_How to complete this task_
Every line with the string "then" must be copied from the entries below.

_Extracted entries_
--- START ---
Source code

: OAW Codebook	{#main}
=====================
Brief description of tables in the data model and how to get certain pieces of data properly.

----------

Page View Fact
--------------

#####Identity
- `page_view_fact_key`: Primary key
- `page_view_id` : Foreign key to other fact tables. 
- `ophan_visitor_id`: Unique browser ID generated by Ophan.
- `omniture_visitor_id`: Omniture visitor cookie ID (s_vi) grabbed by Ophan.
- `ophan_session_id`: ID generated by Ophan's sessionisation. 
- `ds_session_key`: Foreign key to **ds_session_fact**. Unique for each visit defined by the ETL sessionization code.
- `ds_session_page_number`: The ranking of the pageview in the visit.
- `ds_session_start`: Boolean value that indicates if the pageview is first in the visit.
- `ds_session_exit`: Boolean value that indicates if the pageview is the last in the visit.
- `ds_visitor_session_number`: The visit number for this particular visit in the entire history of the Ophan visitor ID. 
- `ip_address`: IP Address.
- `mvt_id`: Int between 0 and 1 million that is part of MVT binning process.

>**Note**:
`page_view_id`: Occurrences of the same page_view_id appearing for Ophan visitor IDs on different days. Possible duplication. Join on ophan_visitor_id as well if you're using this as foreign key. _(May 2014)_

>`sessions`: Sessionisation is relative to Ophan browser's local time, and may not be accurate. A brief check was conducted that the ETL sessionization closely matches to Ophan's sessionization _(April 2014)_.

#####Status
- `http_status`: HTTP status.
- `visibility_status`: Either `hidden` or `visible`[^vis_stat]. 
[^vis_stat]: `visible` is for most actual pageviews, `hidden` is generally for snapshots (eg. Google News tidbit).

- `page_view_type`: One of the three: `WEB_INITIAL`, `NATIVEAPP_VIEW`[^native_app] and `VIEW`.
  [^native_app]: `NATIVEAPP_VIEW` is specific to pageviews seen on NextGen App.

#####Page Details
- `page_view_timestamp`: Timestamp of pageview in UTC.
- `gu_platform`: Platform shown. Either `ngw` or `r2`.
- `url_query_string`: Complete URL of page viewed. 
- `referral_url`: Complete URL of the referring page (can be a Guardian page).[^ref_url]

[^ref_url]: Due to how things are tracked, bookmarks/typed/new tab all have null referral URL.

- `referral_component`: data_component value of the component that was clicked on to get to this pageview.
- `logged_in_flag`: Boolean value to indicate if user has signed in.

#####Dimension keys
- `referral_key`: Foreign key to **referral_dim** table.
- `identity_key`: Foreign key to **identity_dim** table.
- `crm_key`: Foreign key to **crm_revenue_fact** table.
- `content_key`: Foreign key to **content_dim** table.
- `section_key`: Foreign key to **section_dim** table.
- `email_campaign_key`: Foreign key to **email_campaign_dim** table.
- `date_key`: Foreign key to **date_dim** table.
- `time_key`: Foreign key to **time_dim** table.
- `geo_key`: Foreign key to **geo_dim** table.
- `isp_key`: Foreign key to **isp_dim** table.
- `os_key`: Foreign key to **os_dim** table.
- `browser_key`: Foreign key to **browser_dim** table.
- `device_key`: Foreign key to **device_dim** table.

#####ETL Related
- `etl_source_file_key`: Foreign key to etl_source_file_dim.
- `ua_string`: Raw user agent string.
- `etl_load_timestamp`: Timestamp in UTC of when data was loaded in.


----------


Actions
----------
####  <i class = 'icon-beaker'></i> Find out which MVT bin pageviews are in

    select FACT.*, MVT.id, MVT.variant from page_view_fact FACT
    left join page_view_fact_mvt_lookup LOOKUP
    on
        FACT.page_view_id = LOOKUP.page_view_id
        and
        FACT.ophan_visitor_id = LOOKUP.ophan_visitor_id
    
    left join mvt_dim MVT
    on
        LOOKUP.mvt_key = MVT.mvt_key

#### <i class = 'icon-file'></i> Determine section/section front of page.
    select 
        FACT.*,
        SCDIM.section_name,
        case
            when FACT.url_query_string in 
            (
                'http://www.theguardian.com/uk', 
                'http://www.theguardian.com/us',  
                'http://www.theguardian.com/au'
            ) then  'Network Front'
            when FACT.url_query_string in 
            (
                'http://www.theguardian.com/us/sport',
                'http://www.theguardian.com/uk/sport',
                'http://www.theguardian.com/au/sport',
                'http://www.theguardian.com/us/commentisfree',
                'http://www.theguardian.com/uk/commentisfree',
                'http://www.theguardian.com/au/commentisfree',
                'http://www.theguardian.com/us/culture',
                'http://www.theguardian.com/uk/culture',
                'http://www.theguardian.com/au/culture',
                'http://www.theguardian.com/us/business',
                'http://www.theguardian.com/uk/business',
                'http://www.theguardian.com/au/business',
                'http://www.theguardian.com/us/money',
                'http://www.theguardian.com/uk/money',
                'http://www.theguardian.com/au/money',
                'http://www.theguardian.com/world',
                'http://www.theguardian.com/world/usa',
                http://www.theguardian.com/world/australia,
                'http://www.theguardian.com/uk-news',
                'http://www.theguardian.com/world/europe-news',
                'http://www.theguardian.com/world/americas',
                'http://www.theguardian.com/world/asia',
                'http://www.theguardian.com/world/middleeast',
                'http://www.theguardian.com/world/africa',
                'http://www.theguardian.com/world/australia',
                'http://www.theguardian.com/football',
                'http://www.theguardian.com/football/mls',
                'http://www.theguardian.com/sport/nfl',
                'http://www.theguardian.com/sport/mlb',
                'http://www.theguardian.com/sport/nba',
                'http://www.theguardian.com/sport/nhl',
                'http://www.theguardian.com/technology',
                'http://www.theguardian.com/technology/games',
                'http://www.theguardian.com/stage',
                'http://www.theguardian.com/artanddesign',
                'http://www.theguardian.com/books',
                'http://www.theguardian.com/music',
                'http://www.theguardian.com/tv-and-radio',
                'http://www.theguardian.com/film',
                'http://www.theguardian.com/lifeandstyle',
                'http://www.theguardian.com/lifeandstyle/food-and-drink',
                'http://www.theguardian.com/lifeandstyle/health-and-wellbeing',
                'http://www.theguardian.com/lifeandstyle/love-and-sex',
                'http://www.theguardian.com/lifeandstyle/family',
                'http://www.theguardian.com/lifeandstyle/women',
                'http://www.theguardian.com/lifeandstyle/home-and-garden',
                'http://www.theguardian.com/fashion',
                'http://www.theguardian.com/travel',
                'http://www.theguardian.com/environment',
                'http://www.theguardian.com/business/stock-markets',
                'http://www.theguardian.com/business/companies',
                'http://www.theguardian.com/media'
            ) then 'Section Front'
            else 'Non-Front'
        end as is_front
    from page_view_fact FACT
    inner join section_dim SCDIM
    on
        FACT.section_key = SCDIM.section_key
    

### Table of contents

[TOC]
--- END ---
_Solution to the exercise_
            ) then  'Network Front'
            ) then 'Section Front'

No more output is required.